Start of Data to use

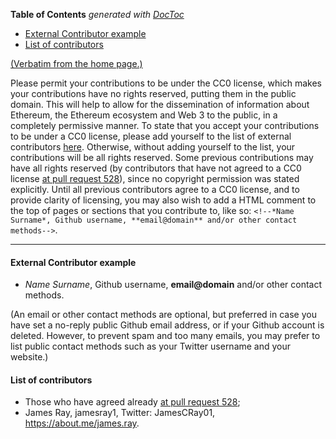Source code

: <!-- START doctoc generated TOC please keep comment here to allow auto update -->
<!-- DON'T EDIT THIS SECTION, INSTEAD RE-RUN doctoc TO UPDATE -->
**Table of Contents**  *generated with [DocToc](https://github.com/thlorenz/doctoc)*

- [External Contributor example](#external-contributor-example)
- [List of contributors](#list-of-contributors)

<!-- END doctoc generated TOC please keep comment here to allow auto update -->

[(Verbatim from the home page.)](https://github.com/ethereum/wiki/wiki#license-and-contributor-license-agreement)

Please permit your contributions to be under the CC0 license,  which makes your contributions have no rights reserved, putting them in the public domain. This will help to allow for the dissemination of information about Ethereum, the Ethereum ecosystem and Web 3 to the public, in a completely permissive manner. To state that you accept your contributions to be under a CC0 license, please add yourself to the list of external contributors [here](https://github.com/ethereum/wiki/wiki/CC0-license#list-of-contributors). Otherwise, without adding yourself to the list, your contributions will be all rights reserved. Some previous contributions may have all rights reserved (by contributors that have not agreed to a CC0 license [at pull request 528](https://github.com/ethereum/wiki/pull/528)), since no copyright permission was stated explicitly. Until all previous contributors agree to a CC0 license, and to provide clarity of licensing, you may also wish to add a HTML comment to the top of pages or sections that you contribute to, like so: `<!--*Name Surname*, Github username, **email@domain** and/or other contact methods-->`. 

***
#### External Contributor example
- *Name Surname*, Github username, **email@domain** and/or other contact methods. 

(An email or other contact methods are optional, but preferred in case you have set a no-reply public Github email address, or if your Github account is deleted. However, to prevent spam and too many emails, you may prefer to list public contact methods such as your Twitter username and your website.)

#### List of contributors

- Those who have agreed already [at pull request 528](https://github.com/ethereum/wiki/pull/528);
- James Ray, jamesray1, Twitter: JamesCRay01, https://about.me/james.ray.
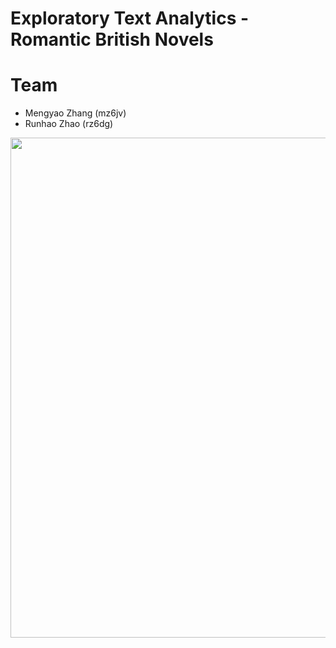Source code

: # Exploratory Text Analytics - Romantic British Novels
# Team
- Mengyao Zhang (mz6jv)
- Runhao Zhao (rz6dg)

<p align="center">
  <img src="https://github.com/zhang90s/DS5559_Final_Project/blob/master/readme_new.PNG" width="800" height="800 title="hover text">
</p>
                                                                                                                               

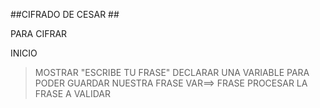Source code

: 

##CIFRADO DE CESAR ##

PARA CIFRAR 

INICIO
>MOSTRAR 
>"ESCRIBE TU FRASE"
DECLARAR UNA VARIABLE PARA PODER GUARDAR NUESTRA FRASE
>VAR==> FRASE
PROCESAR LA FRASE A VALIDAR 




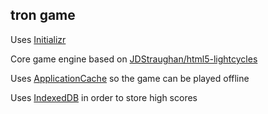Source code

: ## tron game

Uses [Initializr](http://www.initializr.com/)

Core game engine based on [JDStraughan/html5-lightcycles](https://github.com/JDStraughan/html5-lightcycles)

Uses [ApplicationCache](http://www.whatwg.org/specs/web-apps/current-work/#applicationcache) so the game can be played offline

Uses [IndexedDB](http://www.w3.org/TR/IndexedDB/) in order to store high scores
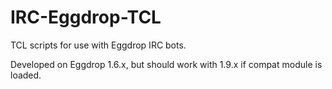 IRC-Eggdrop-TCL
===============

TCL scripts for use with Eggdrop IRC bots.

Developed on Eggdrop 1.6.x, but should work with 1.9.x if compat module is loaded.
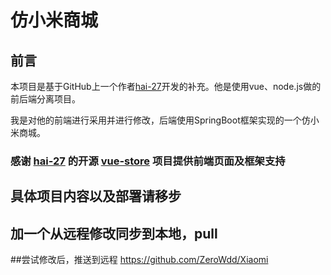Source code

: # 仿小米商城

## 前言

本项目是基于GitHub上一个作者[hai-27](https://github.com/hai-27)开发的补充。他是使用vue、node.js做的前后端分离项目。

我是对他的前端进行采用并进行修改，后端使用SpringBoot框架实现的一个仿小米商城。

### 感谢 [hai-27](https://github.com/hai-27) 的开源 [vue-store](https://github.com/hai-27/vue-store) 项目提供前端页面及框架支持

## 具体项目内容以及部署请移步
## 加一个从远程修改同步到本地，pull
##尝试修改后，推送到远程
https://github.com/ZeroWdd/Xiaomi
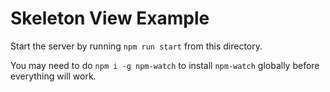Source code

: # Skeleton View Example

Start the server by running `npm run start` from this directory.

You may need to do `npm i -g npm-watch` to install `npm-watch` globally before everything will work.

End of Data to use
Start of Data to use

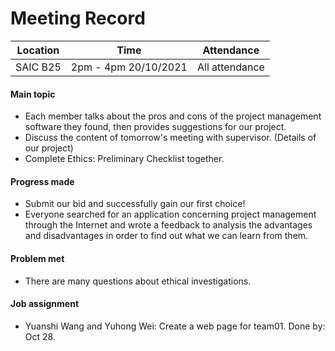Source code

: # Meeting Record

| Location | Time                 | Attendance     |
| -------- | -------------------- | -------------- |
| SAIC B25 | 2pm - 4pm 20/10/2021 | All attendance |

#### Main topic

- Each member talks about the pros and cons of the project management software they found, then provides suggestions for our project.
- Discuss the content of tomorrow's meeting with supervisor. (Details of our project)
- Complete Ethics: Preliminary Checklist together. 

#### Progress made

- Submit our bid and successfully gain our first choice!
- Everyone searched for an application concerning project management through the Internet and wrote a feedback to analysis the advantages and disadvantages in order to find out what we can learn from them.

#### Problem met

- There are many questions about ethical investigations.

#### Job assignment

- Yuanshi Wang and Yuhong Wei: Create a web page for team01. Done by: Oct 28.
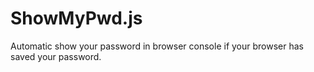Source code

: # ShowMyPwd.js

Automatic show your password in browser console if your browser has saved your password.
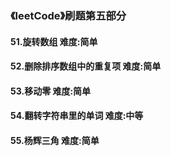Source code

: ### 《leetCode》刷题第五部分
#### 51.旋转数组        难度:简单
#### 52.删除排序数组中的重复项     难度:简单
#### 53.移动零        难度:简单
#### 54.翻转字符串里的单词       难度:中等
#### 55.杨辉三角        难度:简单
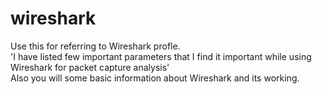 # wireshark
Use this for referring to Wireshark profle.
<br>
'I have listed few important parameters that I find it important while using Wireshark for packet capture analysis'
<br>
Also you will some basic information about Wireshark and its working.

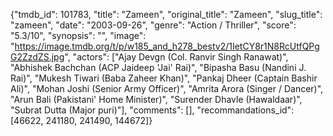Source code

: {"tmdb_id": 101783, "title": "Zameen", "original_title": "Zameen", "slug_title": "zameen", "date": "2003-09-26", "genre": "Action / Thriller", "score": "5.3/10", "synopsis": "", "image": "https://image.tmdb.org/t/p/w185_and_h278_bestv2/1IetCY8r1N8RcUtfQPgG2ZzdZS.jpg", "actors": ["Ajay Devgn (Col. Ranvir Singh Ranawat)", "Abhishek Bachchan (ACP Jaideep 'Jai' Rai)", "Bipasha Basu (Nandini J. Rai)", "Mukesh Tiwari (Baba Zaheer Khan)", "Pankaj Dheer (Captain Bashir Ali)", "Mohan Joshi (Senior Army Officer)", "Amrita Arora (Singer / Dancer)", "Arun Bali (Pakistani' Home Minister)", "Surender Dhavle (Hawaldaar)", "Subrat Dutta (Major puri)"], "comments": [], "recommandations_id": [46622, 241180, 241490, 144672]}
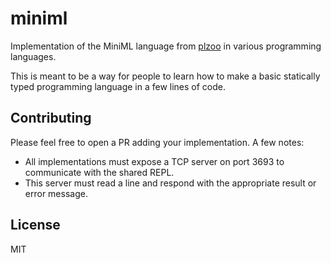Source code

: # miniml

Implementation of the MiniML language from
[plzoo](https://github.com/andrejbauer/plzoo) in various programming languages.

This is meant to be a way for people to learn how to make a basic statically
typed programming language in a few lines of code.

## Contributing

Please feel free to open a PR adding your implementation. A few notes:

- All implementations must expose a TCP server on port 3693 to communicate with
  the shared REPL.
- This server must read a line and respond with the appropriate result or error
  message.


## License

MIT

End of Data to use
Start of Data to use

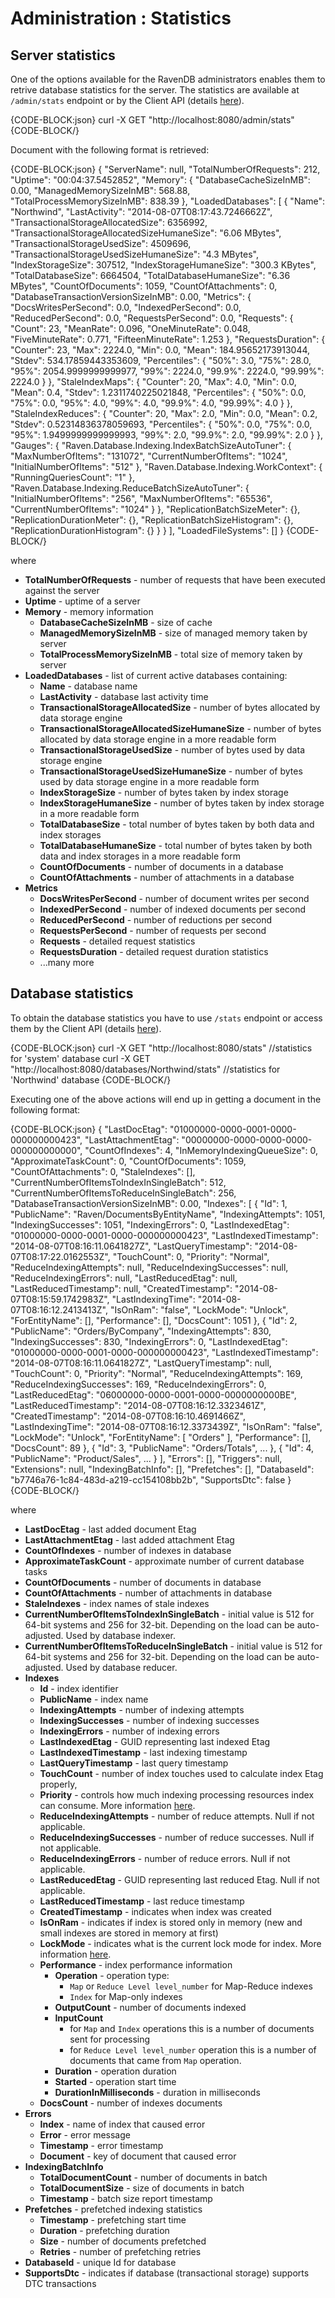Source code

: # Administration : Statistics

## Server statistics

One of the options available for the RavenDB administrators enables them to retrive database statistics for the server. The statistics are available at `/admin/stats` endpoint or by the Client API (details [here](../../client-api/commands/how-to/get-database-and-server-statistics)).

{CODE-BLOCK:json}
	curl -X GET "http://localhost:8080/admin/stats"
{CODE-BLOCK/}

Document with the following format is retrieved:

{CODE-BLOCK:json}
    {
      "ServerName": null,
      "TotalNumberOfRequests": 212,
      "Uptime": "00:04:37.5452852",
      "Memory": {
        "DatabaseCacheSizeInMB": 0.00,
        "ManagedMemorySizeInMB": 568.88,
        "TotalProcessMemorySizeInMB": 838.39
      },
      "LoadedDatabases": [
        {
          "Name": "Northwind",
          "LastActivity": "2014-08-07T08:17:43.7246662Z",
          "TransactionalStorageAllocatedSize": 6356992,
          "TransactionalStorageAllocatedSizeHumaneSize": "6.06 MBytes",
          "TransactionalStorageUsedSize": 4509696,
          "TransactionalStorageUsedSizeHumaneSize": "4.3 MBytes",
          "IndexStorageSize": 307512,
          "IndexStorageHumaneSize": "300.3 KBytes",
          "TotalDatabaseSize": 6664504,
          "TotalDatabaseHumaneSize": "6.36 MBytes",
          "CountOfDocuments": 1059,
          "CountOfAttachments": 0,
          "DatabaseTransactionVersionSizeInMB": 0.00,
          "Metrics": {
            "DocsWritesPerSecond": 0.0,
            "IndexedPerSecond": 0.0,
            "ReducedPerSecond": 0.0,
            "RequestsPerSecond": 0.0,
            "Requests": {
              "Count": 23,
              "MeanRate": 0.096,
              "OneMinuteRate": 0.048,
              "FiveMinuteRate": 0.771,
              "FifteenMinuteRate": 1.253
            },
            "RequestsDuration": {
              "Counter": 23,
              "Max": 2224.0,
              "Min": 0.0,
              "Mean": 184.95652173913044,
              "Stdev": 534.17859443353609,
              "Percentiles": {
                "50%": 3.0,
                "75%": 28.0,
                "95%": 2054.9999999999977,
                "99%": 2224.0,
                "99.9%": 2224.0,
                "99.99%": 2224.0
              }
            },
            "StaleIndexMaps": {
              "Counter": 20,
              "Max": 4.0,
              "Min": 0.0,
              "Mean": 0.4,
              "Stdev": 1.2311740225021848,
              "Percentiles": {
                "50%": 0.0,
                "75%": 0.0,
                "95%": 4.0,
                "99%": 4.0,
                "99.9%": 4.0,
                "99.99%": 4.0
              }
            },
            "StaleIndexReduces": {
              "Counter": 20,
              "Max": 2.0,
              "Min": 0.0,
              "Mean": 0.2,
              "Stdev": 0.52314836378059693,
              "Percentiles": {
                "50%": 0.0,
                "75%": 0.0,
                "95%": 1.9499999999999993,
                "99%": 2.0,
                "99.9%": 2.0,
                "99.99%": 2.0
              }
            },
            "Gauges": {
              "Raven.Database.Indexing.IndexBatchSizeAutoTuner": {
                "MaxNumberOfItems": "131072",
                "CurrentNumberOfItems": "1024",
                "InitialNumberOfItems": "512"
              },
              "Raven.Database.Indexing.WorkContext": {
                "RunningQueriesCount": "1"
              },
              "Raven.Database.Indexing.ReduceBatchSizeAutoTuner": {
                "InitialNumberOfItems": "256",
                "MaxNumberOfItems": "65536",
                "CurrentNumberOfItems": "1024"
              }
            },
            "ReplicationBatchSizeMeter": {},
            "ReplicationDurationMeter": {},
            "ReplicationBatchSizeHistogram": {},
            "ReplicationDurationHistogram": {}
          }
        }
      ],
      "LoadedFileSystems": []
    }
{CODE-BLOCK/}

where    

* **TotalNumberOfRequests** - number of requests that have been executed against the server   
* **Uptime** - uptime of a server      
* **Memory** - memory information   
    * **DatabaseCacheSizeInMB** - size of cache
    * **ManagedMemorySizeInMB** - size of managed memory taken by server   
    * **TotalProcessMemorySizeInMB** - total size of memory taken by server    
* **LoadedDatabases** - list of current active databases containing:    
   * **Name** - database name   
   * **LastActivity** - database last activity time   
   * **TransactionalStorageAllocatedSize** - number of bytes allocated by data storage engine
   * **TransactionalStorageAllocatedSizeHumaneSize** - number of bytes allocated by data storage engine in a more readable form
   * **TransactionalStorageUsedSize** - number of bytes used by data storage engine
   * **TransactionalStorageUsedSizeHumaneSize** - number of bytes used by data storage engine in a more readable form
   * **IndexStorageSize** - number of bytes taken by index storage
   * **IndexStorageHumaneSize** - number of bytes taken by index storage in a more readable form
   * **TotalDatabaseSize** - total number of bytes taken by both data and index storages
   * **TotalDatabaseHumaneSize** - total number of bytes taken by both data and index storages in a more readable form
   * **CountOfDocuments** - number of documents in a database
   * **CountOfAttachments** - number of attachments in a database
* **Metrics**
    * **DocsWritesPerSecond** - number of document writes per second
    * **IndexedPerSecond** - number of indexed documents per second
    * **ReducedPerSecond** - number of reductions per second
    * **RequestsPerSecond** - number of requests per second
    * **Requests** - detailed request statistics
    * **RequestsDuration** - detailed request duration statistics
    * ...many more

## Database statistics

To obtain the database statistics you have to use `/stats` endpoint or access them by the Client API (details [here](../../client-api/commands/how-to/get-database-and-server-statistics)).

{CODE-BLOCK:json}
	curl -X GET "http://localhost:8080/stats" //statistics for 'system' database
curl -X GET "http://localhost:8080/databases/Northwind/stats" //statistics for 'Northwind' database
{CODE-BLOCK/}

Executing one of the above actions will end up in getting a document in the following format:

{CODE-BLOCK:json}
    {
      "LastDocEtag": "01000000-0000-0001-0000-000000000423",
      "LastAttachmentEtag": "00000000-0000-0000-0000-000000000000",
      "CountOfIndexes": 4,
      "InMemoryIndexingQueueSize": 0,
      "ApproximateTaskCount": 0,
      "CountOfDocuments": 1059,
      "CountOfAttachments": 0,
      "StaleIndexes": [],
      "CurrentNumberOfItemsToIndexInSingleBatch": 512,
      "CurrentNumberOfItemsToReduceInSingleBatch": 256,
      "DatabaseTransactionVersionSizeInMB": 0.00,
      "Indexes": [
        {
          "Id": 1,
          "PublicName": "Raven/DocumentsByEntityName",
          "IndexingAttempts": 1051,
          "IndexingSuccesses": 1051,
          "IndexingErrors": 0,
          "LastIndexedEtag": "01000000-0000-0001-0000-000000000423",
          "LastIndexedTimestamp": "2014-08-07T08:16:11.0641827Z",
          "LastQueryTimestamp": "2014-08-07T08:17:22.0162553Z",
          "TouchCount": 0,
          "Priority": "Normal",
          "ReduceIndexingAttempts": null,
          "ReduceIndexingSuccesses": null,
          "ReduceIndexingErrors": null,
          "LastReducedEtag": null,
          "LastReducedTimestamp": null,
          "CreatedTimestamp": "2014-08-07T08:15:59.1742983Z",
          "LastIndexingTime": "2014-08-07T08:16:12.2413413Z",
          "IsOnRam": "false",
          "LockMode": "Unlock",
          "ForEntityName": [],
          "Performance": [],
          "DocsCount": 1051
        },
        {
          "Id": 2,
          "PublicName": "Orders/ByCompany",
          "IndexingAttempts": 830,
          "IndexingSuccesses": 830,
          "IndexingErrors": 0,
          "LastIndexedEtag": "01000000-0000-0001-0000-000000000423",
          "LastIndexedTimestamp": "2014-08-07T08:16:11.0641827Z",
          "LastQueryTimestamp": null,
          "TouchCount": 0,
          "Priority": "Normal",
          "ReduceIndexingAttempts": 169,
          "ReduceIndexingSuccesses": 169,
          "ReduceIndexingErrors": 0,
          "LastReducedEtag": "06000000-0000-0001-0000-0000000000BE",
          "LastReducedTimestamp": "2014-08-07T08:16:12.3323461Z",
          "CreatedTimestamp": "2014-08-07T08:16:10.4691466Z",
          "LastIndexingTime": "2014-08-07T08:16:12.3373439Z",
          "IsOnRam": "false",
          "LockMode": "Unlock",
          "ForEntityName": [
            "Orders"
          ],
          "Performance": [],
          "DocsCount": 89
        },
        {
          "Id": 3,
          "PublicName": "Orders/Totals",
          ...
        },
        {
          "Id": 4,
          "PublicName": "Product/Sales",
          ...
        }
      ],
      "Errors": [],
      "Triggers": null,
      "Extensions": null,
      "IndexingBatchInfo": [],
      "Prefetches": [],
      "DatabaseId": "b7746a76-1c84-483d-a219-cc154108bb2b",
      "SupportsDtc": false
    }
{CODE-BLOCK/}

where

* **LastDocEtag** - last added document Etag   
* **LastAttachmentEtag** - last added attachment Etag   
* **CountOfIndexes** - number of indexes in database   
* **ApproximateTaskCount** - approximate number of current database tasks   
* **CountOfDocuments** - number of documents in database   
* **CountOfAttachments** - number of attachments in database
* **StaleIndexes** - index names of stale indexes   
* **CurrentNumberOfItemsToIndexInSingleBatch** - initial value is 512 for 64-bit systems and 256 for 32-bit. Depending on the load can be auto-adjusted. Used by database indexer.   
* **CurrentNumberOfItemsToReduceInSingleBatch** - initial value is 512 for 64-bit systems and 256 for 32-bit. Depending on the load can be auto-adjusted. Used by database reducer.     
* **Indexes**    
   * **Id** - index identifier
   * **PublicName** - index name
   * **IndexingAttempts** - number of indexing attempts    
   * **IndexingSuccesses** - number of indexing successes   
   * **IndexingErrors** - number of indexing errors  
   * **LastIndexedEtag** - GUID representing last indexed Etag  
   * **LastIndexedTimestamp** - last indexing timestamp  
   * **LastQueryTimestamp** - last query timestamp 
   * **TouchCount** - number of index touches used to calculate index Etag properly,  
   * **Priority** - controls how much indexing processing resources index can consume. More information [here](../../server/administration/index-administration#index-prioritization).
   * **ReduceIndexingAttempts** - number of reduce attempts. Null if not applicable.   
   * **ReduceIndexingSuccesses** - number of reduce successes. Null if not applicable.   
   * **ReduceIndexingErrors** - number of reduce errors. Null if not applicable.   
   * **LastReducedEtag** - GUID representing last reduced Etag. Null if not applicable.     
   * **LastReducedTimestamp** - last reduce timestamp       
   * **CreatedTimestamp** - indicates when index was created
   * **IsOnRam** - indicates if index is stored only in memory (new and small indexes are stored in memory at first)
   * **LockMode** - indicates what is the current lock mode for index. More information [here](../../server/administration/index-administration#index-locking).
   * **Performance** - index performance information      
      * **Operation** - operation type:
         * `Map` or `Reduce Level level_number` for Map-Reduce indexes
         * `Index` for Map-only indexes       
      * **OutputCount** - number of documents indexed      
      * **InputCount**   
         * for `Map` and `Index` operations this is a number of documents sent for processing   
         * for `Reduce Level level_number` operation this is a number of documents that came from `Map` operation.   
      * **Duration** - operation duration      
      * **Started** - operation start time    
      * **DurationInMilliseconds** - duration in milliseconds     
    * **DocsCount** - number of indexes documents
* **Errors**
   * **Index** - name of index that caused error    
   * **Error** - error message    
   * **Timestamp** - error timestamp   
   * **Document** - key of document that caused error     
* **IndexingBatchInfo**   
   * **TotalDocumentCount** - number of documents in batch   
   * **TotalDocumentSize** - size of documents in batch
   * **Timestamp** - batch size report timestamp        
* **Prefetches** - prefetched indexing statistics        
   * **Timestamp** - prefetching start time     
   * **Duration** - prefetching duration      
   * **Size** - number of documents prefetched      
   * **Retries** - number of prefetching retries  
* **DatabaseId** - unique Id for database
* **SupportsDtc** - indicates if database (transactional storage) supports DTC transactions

End of Data to use

If a line in the listing contains the string "TotalNumberOfRequests", copy it.

      "TotalNumberOfRequests": 212,
* **TotalNumberOfRequests** - number of requests that have been executed against the server   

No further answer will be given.